Improved efficiency could save academic sector nearly £9.4m

New data has revealed that better energy efficiency could deliver nearly £9.4 million in savings per year across over 1,500 colleges, school and universities analysed.

EDF Energy’s PowerReport reveals that by putting in place various energy efficiency measures, the average campus could achieve a total saving of as much as £37,110 per year, which is the equivalent of 371 student laptops for the new academic year.

The estimated energy savings could save 32,421 tonnes of CO2 per year across the 1,792 campuses.

Vincent de Rul, Director of Energy Solutions at EDF Energy, believes that although energy efficiency has been a UK-wide focus for a number of years, the company’s analysis of the sites shows that the majority of organisations can “still make meaningful carbon reductions that result in significant savings through very simple changes.”

“Our data covers a relatively small proportion of the UK’s education organisations – imagine what the impact would be if all UK campuses made even the simplest of changes, whether that be efficient lighting or occupancy sensors?” he said.

“As the UK has committed to becoming carbon neutral by 2050, we want to demonstrate that all schools, colleges and universities can achieve positive results one change at a time.”

EDF Energy’s analysis, which is based on energy consumption data and external data about the building such as weather or building type, examines the educational sites remotely using energy consumption data to understand the potential for energy efficiency and carbon reductions at campuses across the country.    

According to the figures, over half of the campuses analysed could make huge cost and emission savings simply by installing energy efficient lighting, with organisations able to potentially make annual savings of £6,719 per site on average by installing efficient lighting, which would reduce their carbon emissions by 22 tonnes per year.

Furthermore, over 65 per cent could make savings by optimising their operational schedule, which might include turning heating off more promptly when users leave the building.

Maria Vetrone, Deputy Principal Finance and Resources, Nescot, commented: “PowerNow is incredibly important to the college because we are now seeing the information and data to make decisions on how we use energy, to get costs down so we can release those savings back into the curriculum.

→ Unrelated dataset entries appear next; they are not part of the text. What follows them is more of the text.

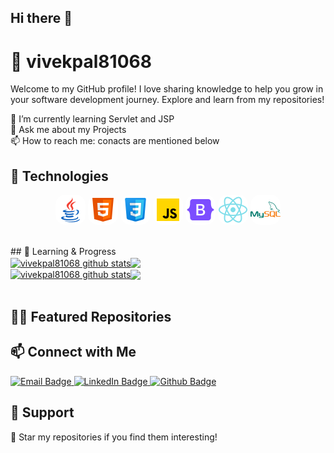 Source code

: ## Hi there 👋

<!-- **vivekpal81068/vivekpal81068** is a ✨ _special_ ✨ repository because its `README.md` (this file) appears on your GitHub profile.

Here are some ideas to get you started:

- 🔭 I’m currently working on ...
- 🌱 I’m currently learning ...
- 👯 I’m looking to collaborate on ...
- 🤔 I’m looking for help with ...
- 💬 Ask me about ...
- 📫 How to reach me: ...
- 😄 Pronouns: ...
- ⚡ Fun fact: ... -->

# 📡 vivekpal81068
 
Welcome to my GitHub profile! I love sharing knowledge to help you grow in your software development journey. Explore and learn from my repositories!

 🌱 I’m currently learning Servlet and JSP<br />
 💬 Ask me about my Projects<br />
 📫 How to reach me: conacts are mentioned below<br />

## 🚀 Technologies

<p align="center">
  <img src="./images/java.png" alt="Languages" style="border-radius: 15px;"/>
  <img src="./images/html.png" alt="Tools" style="border-radius: 15px;"/>
  <img src="./images/css.png" alt="Tools" style="border-radius: 15px;"/>
  <img src="./images/js.png" alt="Tools" style="border-radius: 15px;"/>
  <img src="./images/bootstrap.png" alt="Tools" style="border-radius: 15px;"/>
   <img src="./images/react.png" alt="Tools" style="border-radius: 15px;"/>
  <img src="./images/mysql.png" alt="Tools" style="border-radius: 15px;"/>
 
</p>

<br/>
## 🐎 Learning & Progress

<div align="center">
<a href="https://github.com/vivekpal81068/github-readme-stats#responsive-card-theme#gh-light-mode-only">
<div  style="width: 100%; display: flex;">
 <a href="https://github-readme-stats.vercel.app/api?usernamevivekpal81068s&show_icons=true&include_all_commits=true&theme=buefy&hide_border=false#gh-light-mode-only#responsive-card-theme#gh-light-mode-only" style="display: block;">
  <img align="center" style="max-height: 200px;" src="https://github-readme-stats.vercel.app/api?username=vivekpal81068&show_icons=true&include_all_commits=true&theme=buefy#gh-light-mode-only" alt="vivekpal81068 github stats" />
 </a>
 <a href="https://github-readme-stats.vercel.app/api/top-langs/?username=vivekpal81068&layout=compact&theme=buefy&hide_border=false#gh-light-mode-only#responsive-card-theme#gh-light-mode-only" style="display:block;">
  <img align="center" style="height: 195px;max-height: 200px"  src="https://github-readme-stats.vercel.app/api/top-langs/?username=vivekpal81068&layout=compact&theme=buefy&hide_border=false#gh-light-mode-only" />
 </a>
</div>
</a>
<a href="https://github.com/vivekpal81068/github-readme-stats#responsive-card-theme#gh-dark-mode-only">
<div  style="width: 100%; display: flex;">
 <a href="https://github-readme-stats.vercel.app/api?username=vivekpal81068&show_icons=true&include_all_commits=true&theme=merko&hide_border=true#gh-dark-mode-only#responsive-card-theme#gh-dark-mode-only" style="display: block;">
  <img align="center" style="max-height: 200px;" src="https://github-readme-stats.vercel.app/api?username=vivekpal81068&show_icons=true&include_all_commits=true&theme=dark&hide_border=true#gh-dark-mode-only" alt="vivekpal81068 github stats" />
 </a>
 <a href="https://github-readme-stats.vercel.app/api/top-langs/?username=vivekpal81068&layout=compact&theme=merko&hide_border=true#gh-dark-mode-only#responsive-card-theme#gh-dark-mode-only" style="display:block;">
  <img align="center" style="height: 195px;max-height: 200px"  src="https://github-readme-stats.vercel.app/api/top-langs/?username=vivekpal81068&layout=compact&theme=merko&hide_border=true#gh-dark-mode-only" />
 </a>
</a>
</div>
</div>
<br>

## 🍋‍🟩 Featured Repositories
<div align="center">
    <!-- Light mode -->
    <!-- <a href="https://github.com/vivekpal81068/Random-Password-Generator#responsive-card-theme#gh-light-mode-only">
        <img style="border: 2px solid #989898" src="https://github-readme-stats.vercel.app/api/pin/?username=vivekpal81068&repo=Random-Password-Generator&theme=buefy&hide_border=false#gh-light-mode-only" alt="Random-Password-Generator repository">
    </a>
    <a href="https://github.com/vivekpal81068/currency-converter#responsive-card-theme#gh-light-mode-only">
        <img style="border: 2px solid #989898" src="https://github-readme-stats.vercel.app/api/pin/?username=vivekpal81068&repo=currency-converter&theme=buefy&hide_border=false#gh-light-mode-only" alt="Contacts Manager repository">
    </a> -->
</div>


## 📫 Connect with Me

<p align="left">
  <a href="mailto:vivekpalratan@gmail.com"> 
    <img src="https://img.shields.io/badge/Email-vivekpalratan@gmail.com-red?style=for-the-badge" alt="Email Badge"/>
  </a>
  <a href="https://www.linkedin.com/in/vivekpal81068/">
    <img src="https://img.shields.io/badge/LinkedIn-vivekpal81068-blue?style=for-the-badge" alt="LinkedIn Badge"/>
  </a>
  <a href="https://github.com/PracticeProgram0">
    <img src="https://github.com/PracticeProgram0" alt="Github Badge"/>
  </a>
 
</p>

## 💚 Support
<p align="left">
  🌟 Star my repositories if you find them interesting!
</p>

“We as a college would recommend all organisations to implement such a product if they are keen to reduce their energy consumption and costs.”

EDF Energy used their remote monitoring tool, PowerReport, to identify saving opportunities at a total of 1,792 school, university and college sites in the UK. PowerReport provides an analysis of energy efficiency that measures data across a business’s site to identify where energy is being consumed and the potential energy savings.